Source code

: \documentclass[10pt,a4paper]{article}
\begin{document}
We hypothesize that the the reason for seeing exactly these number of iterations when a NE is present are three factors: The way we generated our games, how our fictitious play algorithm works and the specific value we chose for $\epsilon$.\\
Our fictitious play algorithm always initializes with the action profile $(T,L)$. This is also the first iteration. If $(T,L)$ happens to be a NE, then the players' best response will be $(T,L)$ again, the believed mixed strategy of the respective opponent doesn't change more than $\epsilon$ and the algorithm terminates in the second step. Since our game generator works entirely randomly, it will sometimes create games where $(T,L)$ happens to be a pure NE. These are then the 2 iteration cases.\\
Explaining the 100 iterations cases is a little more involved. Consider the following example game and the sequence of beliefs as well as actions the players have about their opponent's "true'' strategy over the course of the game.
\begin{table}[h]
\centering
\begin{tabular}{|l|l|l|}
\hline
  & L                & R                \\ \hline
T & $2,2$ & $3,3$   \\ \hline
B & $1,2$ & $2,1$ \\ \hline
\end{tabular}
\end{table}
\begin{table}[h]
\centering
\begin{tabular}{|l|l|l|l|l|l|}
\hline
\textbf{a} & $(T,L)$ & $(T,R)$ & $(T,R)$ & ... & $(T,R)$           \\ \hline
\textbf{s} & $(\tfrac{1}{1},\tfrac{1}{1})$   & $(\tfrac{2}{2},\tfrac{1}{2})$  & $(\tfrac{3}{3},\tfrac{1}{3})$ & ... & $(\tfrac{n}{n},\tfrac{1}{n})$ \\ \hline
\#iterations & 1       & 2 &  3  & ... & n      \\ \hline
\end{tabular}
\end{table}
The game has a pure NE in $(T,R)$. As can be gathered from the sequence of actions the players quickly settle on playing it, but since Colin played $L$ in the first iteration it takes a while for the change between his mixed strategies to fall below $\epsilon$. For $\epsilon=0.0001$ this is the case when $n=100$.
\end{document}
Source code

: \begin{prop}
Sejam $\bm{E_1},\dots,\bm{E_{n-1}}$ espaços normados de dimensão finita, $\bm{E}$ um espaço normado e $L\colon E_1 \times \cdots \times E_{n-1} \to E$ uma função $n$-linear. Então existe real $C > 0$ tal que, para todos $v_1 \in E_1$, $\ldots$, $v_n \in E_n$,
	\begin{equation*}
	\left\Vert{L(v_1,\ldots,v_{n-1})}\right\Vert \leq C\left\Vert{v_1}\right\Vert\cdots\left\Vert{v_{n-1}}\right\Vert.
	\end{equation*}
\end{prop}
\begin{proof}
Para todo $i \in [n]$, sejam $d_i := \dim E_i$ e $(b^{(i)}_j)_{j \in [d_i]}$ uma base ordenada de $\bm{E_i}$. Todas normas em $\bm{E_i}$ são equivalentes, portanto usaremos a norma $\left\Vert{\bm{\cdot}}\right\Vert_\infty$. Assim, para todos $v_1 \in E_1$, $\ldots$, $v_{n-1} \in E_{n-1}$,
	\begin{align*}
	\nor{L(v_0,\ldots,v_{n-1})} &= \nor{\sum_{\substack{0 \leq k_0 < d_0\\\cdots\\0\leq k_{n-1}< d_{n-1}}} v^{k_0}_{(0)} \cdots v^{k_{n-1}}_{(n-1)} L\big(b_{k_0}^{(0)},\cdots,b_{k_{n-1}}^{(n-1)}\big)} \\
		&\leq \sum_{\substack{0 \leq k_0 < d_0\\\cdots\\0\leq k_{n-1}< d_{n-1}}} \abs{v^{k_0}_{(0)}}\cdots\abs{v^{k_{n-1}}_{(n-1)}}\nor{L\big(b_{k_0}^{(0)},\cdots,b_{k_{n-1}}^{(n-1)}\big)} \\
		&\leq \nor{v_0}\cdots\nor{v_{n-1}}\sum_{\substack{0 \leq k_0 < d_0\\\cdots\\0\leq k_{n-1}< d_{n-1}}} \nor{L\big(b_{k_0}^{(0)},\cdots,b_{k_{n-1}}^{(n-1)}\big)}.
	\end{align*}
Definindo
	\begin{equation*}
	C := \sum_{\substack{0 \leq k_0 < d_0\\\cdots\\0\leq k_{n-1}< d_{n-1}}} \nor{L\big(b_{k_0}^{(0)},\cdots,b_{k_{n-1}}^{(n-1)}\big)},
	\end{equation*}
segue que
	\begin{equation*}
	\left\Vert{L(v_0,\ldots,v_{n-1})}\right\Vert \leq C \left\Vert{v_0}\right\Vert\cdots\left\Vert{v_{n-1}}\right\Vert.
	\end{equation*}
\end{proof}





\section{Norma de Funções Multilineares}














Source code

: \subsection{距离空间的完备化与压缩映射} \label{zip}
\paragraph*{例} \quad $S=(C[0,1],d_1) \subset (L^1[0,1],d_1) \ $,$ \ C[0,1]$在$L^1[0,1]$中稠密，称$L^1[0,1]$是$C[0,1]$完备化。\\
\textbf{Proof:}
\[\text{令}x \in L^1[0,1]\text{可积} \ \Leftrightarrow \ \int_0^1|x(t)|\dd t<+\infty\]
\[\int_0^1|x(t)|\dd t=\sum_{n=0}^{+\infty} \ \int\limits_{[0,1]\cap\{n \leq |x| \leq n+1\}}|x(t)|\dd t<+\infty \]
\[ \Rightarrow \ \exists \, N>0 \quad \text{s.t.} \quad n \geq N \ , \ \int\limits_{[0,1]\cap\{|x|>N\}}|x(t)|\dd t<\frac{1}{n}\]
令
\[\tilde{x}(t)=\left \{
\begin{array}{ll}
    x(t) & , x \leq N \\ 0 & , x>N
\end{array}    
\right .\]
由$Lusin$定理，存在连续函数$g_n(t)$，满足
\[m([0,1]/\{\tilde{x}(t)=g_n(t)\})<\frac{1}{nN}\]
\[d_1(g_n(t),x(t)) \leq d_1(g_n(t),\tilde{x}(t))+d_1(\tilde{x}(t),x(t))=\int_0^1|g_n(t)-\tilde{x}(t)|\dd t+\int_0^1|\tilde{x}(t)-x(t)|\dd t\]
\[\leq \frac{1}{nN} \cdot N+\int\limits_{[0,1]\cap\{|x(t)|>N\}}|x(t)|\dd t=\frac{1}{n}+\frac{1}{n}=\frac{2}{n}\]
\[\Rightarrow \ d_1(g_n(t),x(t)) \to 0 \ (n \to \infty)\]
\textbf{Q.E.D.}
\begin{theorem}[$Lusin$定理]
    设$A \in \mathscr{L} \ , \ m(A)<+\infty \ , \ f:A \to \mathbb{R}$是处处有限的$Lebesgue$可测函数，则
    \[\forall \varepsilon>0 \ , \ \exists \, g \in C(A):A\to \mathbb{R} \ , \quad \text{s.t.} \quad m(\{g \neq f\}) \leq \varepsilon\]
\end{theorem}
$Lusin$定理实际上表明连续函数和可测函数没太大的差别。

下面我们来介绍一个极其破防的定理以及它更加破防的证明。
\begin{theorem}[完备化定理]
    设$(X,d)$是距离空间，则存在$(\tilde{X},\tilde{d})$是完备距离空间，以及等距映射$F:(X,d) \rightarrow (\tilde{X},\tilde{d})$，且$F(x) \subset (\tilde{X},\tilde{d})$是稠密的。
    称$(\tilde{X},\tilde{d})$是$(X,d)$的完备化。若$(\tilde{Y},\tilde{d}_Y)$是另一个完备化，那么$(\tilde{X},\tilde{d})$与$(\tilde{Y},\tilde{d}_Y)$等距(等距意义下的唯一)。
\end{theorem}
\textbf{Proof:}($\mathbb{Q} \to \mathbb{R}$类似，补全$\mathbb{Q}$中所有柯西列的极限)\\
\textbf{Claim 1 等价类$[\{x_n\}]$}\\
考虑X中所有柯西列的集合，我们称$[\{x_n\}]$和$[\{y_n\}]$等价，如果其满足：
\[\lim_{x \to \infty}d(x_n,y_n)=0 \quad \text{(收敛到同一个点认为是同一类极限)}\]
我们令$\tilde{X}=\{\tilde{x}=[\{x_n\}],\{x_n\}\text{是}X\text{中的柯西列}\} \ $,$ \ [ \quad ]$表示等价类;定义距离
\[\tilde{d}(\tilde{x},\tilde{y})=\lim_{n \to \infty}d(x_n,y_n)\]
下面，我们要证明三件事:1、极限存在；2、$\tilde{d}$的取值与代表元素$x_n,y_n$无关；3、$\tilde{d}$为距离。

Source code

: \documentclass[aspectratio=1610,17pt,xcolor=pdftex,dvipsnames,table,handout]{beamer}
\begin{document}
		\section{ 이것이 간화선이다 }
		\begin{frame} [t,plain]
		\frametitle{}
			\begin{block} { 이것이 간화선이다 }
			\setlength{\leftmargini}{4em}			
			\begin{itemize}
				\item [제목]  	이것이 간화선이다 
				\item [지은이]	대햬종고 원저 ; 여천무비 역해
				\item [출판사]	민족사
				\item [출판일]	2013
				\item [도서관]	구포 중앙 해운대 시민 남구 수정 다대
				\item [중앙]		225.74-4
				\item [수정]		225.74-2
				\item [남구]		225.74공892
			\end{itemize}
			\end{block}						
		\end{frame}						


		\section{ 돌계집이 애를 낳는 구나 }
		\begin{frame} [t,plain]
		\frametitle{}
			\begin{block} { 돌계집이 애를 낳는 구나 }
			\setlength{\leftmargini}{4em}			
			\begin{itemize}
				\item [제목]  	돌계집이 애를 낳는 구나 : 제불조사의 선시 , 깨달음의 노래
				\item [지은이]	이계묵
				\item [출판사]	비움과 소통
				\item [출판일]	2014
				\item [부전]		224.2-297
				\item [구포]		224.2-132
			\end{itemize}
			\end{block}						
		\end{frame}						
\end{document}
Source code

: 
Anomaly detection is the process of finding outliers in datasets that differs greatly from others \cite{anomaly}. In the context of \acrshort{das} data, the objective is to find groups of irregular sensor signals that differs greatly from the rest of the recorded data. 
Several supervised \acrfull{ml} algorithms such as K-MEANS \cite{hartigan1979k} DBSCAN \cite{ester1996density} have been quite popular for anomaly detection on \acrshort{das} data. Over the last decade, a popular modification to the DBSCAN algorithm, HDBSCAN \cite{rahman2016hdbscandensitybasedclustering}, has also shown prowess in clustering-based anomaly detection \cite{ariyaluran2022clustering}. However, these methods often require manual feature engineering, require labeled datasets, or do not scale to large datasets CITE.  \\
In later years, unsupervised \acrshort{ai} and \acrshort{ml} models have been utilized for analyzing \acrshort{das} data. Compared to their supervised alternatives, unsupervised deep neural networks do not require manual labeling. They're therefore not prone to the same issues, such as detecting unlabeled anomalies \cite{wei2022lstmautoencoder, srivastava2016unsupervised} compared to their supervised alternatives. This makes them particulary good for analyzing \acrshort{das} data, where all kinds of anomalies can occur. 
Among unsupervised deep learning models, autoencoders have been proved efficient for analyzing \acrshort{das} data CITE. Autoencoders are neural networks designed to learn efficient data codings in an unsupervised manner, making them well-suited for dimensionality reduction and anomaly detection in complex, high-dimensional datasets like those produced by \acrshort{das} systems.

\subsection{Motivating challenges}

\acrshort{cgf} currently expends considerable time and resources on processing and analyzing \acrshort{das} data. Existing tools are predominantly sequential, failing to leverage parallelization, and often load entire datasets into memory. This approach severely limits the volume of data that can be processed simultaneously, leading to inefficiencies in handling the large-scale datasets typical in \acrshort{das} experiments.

> Exercise prompt: Take the first line of the material above as the start and the line that contains "Our fictitious play algorithm always" as the end. Output only that span, every line exactly as it stands.

> Completed exercise:
Source code

: \documentclass[10pt,a4paper]{article}
\begin{document}
We hypothesize that the the reason for seeing exactly these number of iterations when a NE is present are three factors: The way we generated our games, how our fictitious play algorithm works and the specific value we chose for $\epsilon$.\\
Our fictitious play algorithm always initializes with the action profile $(T,L)$. This is also the first iteration. If $(T,L)$ happens to be a NE, then the players' best response will be $(T,L)$ again, the believed mixed strategy of the respective opponent doesn't change more than $\epsilon$ and the algorithm terminates in the second step. Since our game generator works entirely randomly, it will sometimes create games where $(T,L)$ happens to be a pure NE. These are then the 2 iteration cases.\\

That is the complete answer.